Re: BUG

2006-01-05 Thread Michael Loftis



--On January 5, 2006 11:05:44 AM -0700 John E Hein <[EMAIL PROTECTED]> wrote:


I still think we need to be able to break up estimate requests into
multiple chunks if necessary.  I never got around to making a patch
for that.


Yeah and amandad would have to properly understand breaking up it's REPs 
(PREPs...?).


--
"Genius might be described as a supreme capacity for getting its possessors
into trouble of all kinds."
-- Samuel Butler


Re: BUG

2006-01-05 Thread Paul Bijnens

John E Hein wrote:

I don't know if this is exactly the same as a problem I found and
patched, but it smells similar.

See the attached emails (from emails I sent to hackers last July).  I
patched my amanda (2.4.5) and have been using it without problems
since.  I don't know if this was ever checked in or put on the patches
page.



This patch was already merged in 2.4.5.

These patches actually introduce the problem that Michael encounters:
planner now splits the "REQ" type packets into max MAX_DGRAM/2 size,
but amandad.c is not patched to allow for such "REQ" packets to span
more than one UDP dgram.



===
RCS file: /cvsroot/amanda/amanda/common-src/dgram.h,v
retrieving revision 1.6.2.2
diff -u -r1.6.2.2 dgram.h
--- common-src/dgram.h  1999/09/01 17:58:39 1.6.2.2
+++ common-src/dgram.h  2001/06/29 17:52:34
@@ -34,7 +34,12 @@
 
 #include "amanda.h"
 
-#define MAX_DGRAM  (64*1024)

+/*
+ * Maximum datagram (UDP packet) we can generate.  Size is limited by
+ * a 16 bit length field in an IPv4 header (65535), which must include
+ * the 24 byte IP header and the 8 byte UDP header.
+ */
+#define MAX_DGRAM  (((1<<16)-1)-24-8)


Better definition of the payload of a 64K packet indeed...

[...]

RCS file: /cvsroot/amanda/amanda/server-src/amcheck.c,v
retrieving revision 1.50.2.20
diff -u -r1.50.2.20 amcheck.c

[...]

+   if(req_len + l_len > MAX_DGRAM / 2) {/* allow 2X for err 
response */


amcheck has the same code as planner when assembling the packet for the 
remote amandad client.  Good!



[...]

===
RCS file: /cvsroot/amanda/amanda/server-src/planner.c,v
retrieving revision 1.76.2.20
diff -u -r1.76.2.20 planner.c

[...]

+   if(req_len + s_len > MAX_DGRAM / 2) {/* allow 2X for err 
response */
+   amfree(s);
+   break;
+   }



This is where planner limits the size of the REQ packet to 32K.

[...]

But there is no patch for amandad.c to allow for more than one REQ packet.

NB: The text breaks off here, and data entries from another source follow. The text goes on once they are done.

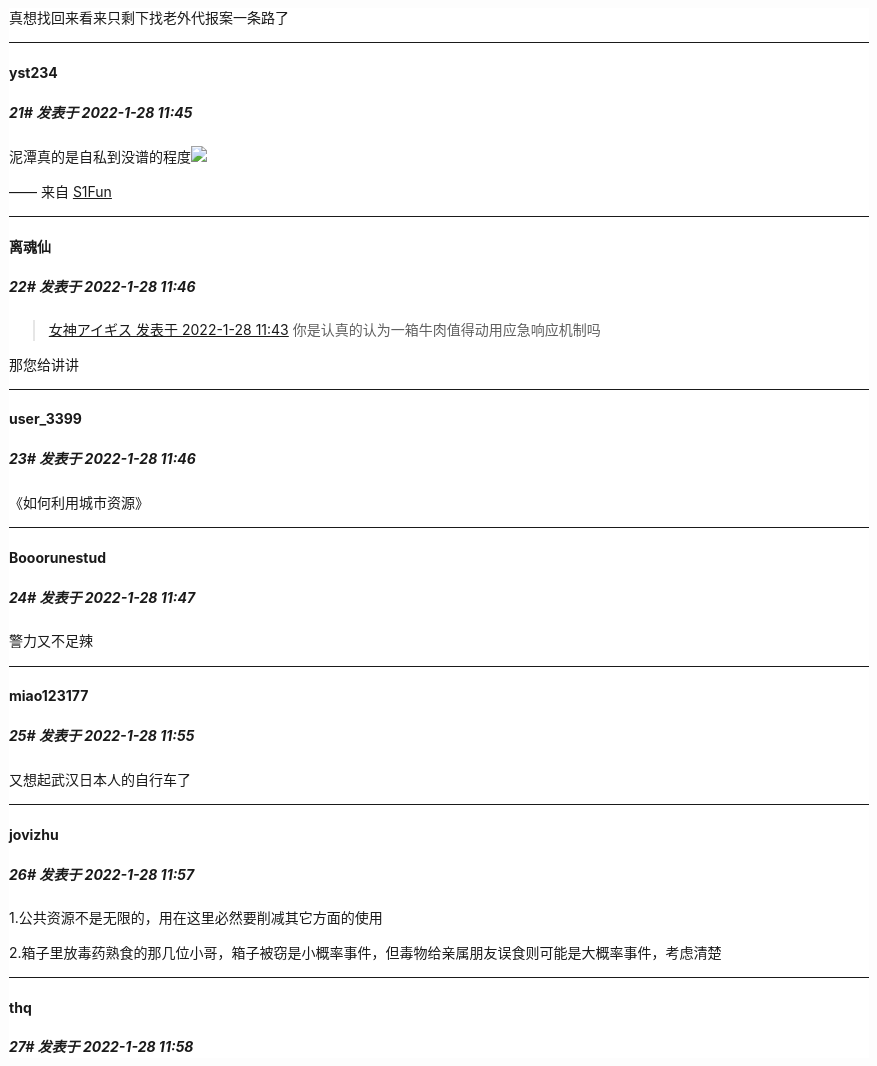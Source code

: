 真想找回来看来只剩下找老外代报案一条路了

*****

####  yst234  
##### 21#       发表于 2022-1-28 11:45

泥潭真的是自私到没谱的程度<img src="https://static.saraba1st.com/image/smiley/face2017/020.png" referrerpolicy="no-referrer">

—— 来自 [S1Fun](https://s1fun.koalcat.com)

*****

####  离魂仙  
##### 22#       发表于 2022-1-28 11:46

<blockquote><a href="httphttps://bbs.saraba1st.com/2b/forum.php?mod=redirect&amp;goto=findpost&amp;pid=54456939&amp;ptid=2049674" target="_blank">女神アイギス 发表于 2022-1-28 11:43</a>
你是认真的认为一箱牛肉值得动用应急响应机制吗</blockquote>
那您给讲讲

*****

####  user_3399  
##### 23#       发表于 2022-1-28 11:46

《如何利用城市资源》

*****

####  Booorunestud  
##### 24#       发表于 2022-1-28 11:47

警力又不足辣

*****

####  miao123177  
##### 25#       发表于 2022-1-28 11:55

又想起武汉日本人的自行车了

*****

####  jovizhu  
##### 26#       发表于 2022-1-28 11:57

1.公共资源不是无限的，用在这里必然要削减其它方面的使用

2.箱子里放毒药熟食的那几位小哥，箱子被窃是小概率事件，但毒物给亲属朋友误食则可能是大概率事件，考虑清楚

*****

####  thq  
##### 27#       发表于 2022-1-28 11:58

FreeBSD has a max udp datagram size of 9216 ('sysctl -a | grep dgram'
or reading sys/netinet/udp_usrreq.c shows it).

So calling sendto(2) with a message larger than this causes EMSGSIZE.

Dumping a host that has 42 disklist entries causes that for us.  The
sendsize request message gets large.  There are requests for
information about multiple dump levels per disklist entry, and we are
seeing nominally 2-3 requests per DLE (42 * 2.5 * ~130 chars/line =
13650).

Below is a patch to use setsockopt to bump that up to MAX_DGRAM for
the amanda udp sockets.  This should last a lot longer until we hit
the ~64 KiB limit.

There's still a problem with jrj's dgram split fix from 2001 once you
hit that limit - specifically a truncation of the list rather than
sending multiple estimate request chunks.  So you get 'missing
results' for the DLEs that sendsize is never asked to reports
estimates.  I'll address that in a separate email if I get the time to
come up with a patch.

This patch compiles on FreeBSD, but should work on other OS's, too,
since SO_SNDBUF is a standard option.

In fact, this option is used in stream.c to set socket buffer sizes.
We could, in theory, use the same function (try_socksize) to set the
UDP socket buffer size.  It just uses a socket handle and doesn't care
if it's udp/tcp.  If someone wants to tweak the patch to share
try_socksize() for dgram.c as well, that should work also.

That would involve making try_socksize() non-static (possibly moving
it to a different .c file if desired) and putting the prototype in a
.h file that both dgram.c and stream.c could include.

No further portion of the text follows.